TASK DIRECTIONS ▸
Both the line below containing "- 🔄 **Key rotation**" and the line containing "- 🍪 **Secure", along with every line between them, should be repeated exactly; no other line belongs in the answer.

PROVIDED RECORDS ▸
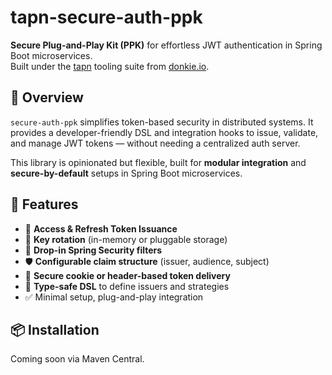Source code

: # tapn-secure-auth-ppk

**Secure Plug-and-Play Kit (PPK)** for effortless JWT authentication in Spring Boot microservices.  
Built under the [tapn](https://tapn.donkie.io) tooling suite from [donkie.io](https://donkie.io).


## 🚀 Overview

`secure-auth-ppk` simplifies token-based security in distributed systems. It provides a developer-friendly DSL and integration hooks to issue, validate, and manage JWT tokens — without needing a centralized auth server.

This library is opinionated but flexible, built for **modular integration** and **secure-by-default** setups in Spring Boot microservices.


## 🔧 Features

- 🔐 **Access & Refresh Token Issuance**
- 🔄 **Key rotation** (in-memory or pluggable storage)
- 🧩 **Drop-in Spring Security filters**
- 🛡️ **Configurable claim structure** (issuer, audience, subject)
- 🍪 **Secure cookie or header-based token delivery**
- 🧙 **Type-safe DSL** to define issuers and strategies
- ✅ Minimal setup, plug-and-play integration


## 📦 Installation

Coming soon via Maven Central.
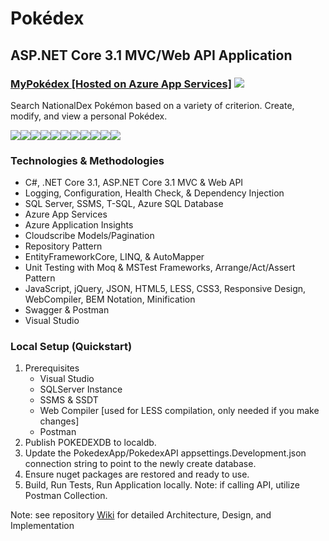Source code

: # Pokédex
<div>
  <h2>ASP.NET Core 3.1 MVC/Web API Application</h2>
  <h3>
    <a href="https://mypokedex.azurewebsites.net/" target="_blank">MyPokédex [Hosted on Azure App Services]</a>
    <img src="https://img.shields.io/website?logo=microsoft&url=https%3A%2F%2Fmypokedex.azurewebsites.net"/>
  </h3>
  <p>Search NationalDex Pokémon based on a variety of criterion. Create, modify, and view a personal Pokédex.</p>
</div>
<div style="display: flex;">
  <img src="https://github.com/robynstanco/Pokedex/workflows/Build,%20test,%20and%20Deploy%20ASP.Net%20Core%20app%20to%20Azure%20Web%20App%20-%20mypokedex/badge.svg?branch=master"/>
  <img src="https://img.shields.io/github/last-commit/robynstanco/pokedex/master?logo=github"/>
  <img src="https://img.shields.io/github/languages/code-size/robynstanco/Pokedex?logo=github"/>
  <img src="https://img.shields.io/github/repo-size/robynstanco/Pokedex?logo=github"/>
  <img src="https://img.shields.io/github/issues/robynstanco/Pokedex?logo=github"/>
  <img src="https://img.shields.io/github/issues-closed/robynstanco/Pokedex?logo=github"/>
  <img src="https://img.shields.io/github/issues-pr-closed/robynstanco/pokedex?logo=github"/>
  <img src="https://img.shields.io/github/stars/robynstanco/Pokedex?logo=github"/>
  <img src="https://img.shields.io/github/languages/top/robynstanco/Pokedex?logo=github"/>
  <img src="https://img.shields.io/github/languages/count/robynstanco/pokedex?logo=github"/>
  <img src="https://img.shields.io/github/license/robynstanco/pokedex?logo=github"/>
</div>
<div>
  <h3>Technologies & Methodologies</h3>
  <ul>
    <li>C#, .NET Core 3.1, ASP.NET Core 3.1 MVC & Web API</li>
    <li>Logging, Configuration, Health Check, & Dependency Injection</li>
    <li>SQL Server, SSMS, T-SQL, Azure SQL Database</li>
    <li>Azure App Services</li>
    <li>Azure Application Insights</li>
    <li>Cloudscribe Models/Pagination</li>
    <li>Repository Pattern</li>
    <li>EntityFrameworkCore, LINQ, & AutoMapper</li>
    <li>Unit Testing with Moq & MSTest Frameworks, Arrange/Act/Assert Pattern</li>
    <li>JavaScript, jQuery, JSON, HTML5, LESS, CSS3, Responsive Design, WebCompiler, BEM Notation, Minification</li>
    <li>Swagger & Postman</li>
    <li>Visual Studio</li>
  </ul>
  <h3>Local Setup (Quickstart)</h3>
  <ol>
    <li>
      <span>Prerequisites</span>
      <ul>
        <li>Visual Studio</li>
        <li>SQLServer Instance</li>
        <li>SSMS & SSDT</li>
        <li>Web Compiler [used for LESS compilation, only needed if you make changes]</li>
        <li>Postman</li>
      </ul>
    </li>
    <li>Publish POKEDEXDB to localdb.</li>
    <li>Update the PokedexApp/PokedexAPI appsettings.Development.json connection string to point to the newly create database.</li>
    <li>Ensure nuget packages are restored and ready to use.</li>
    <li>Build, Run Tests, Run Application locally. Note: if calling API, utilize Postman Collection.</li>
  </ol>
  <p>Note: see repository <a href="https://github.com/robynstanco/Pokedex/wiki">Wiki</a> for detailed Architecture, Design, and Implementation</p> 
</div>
...
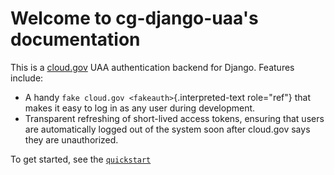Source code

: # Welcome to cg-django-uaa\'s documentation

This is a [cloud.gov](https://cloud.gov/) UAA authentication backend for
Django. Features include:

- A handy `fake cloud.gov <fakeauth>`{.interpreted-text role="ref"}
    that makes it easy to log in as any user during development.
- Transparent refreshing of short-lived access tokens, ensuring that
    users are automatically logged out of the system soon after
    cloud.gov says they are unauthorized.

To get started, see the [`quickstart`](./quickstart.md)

YOUR SOLUTION ▸
- 🔄 **Key rotation** (in-memory or pluggable storage)
- 🧩 **Drop-in Spring Security filters**
- 🛡️ **Configurable claim structure** (issuer, audience, subject)
- 🍪 **Secure cookie or header-based token delivery**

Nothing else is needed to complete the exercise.